Task inputs START
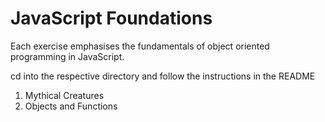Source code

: # JavaScript Foundations

Each exercise emphasises the fundamentals of object oriented programming in JavaScript.

cd into the respective directory and follow the instructions in the README  


1. Mythical Creatures
2. Objects and Functions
Task inputs END
◆ Your instructions
The word "JavaScript" may turn up on some lines of these records; say how many, with no other words.

◆ Solution to this problem
2